NOVOMIR is a program that is used for the identification of miRNA genes in plant genomes. It uses a series of filter steps and a statistical model to discriminate a pre-miRNA from other RNAs and does depend neither on prior knowledge of a miRNA target nor on comparative genomics.
MicroRNAs (miRNAs) are genome-encoded single-stranded RNA molecules of 22 nt in length, which play a significant role in regulation of gene expression in eukaryotes. Many details on biogenesis and interactions of miRNAs are known.
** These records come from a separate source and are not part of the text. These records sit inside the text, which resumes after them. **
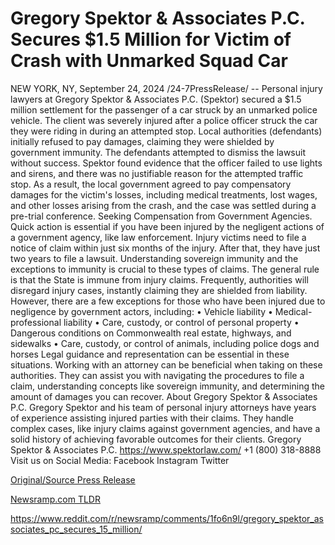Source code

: # Gregory Spektor & Associates P.C. Secures $1.5 Million for Victim of Crash with Unmarked Squad Car

NEW YORK, NY, September 24, 2024 /24-7PressRelease/ -- Personal injury lawyers at Gregory Spektor & Associates P.C. (Spektor) secured a $1.5 million settlement for the passenger of a car struck by an unmarked police vehicle.  The client was severely injured after a police officer struck the car they were riding in during an attempted stop. Local authorities (defendants) initially refused to pay damages, claiming they were shielded by government immunity. The defendants attempted to dismiss the lawsuit without success.  Spektor found evidence that the officer failed to use lights and sirens, and there was no justifiable reason for the attempted traffic stop. As a result, the local government agreed to pay compensatory damages for the victim's losses, including medical treatments, lost wages, and other losses arising from the crash, and the case was settled during a pre-trial conference.   Seeking Compensation from Government Agencies.  Quick action is essential if you have been injured by the negligent actions of a government agency, like law enforcement. Injury victims need to file a notice of claim within just six months of the injury. After that, they have just two years to file a lawsuit.  Understanding sovereign immunity and the exceptions to immunity is crucial to these types of claims. The general rule is that the State is immune from injury claims. Frequently, authorities will disregard injury cases, instantly claiming they are shielded from liability.  However, there are a few exceptions for those who have been injured due to negligence by government actors, including:  •	Vehicle liability  •	Medical-professional liability  •	Care, custody, or control of personal property  •	Dangerous conditions on Commonwealth real estate, highways, and sidewalks •	Care, custody, or control of animals, including police dogs and horses  Legal guidance and representation can be essential in these situations. Working with an attorney can be beneficial when taking on these authorities. They can assist you with navigating the procedures to file a claim, understanding concepts like sovereign immunity, and determining the amount of damages you can recover.   About Gregory Spektor & Associates P.C.  Gregory Spektor and his team of personal injury attorneys have years of experience assisting injured parties with their claims. They handle complex cases, like injury claims against government agencies, and have a solid history of achieving favorable outcomes for their clients.  Gregory Spektor & Associates P.C. https://www.spektorlaw.com/ +1 (800) 318-8888  Visit us on Social Media: Facebook Instagram Twitter 

[Original/Source Press Release](https://www.24-7pressrelease.com/press-release/514568/gregory-spektor-associates-pc-secures-15-million-for-victim-of-crash-with-unmarked-squad-car)
                    

[Newsramp.com TLDR](None) 

https://www.reddit.com/r/newsramp/comments/1fo6n9l/gregory_spektor_associates_pc_secures_15_million/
In detail, miRNAs can be encoded by miRNA genes, but also be generated from different RNA transcripts (e.g., from introns of protein-coding genes).
Plant and animal miRNAs differ to some extent with respect to biogenesis and structural characteristics but also in their mode of action.
- In plants, most if not all miRNAs are transcribed from genes by RNA-dependent RNA polymerase II (polII) into primary transcripts called pri-miRNA; these transcripts fold into stem-loop structures.
- In the cytoplasm, the miRNA is incorporated into the RNA-induced silencing complex (RISC), and base-pairing of the miRNA with complementary messenger RNA (mRNA) regions leads to mRNA degradation or to inhibition of mRNA translation.
Most plant miRNAs base-pair with their respective target mRNAs in the coding region with perfect or near-perfect complementarity leading to cleavage (and degradation) of the mRNAs; animal miRNAs usually base-pair with untranslated regions through imperfect complementarity leading to translation repression.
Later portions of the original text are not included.